**Work request**
Among the entries below, find the lines holding "slots" and copy them.

-------

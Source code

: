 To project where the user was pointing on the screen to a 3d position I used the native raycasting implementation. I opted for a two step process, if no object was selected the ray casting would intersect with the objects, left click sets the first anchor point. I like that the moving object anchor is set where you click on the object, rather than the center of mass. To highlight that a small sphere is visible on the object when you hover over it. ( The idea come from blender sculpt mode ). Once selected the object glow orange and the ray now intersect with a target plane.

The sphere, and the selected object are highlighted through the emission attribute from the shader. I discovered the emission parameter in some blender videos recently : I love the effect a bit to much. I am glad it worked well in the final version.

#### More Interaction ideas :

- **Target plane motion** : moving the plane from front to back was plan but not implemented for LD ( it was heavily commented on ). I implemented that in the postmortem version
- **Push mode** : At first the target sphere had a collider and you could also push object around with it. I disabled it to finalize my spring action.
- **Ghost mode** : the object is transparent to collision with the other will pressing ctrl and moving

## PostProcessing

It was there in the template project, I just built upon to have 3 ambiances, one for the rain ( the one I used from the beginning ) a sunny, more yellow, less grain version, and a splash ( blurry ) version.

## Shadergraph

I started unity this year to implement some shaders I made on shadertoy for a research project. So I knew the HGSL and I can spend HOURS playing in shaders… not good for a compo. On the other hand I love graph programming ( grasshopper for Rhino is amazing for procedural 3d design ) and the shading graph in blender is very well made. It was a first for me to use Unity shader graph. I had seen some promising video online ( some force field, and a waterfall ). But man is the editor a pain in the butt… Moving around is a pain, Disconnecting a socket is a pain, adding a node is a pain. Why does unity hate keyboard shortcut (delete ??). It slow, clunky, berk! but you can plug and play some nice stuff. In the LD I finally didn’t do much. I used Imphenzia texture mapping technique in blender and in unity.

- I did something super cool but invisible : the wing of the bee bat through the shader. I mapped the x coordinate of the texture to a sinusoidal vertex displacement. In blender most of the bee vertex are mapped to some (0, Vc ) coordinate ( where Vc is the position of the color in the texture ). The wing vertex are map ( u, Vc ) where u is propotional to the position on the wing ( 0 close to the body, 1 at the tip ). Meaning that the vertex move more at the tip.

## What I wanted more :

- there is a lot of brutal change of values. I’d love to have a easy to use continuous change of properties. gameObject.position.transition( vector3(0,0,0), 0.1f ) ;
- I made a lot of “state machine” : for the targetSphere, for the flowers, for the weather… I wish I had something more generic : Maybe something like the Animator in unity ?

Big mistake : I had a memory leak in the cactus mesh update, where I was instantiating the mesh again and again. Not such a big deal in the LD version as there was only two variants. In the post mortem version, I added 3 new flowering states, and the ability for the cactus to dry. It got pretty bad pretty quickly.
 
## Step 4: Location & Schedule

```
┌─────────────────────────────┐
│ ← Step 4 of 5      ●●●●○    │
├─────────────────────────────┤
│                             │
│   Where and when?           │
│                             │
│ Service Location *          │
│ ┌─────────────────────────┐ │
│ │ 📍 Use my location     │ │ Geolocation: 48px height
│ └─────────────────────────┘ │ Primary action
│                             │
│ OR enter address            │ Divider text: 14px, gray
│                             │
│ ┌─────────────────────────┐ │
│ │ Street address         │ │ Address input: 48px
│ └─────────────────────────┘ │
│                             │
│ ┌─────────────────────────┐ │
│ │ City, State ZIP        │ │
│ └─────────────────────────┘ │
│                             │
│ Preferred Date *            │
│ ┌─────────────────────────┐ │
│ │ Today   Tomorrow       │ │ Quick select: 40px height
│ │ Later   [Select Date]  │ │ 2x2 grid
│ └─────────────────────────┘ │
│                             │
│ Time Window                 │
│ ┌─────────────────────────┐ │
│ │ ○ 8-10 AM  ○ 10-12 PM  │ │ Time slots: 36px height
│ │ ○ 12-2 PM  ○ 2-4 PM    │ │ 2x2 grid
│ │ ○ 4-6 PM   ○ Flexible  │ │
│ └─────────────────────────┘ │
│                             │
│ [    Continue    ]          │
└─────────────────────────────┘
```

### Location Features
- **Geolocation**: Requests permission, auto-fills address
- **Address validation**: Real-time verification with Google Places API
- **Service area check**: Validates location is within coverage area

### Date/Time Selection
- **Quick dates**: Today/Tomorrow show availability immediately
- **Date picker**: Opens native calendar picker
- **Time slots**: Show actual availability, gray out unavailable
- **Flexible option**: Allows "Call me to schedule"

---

-------

**Answer for this exercise**
│ │ ○ 8-10 AM  ○ 10-12 PM  │ │ Time slots: 36px height
- **Time slots**: Show actual availability, gray out unavailable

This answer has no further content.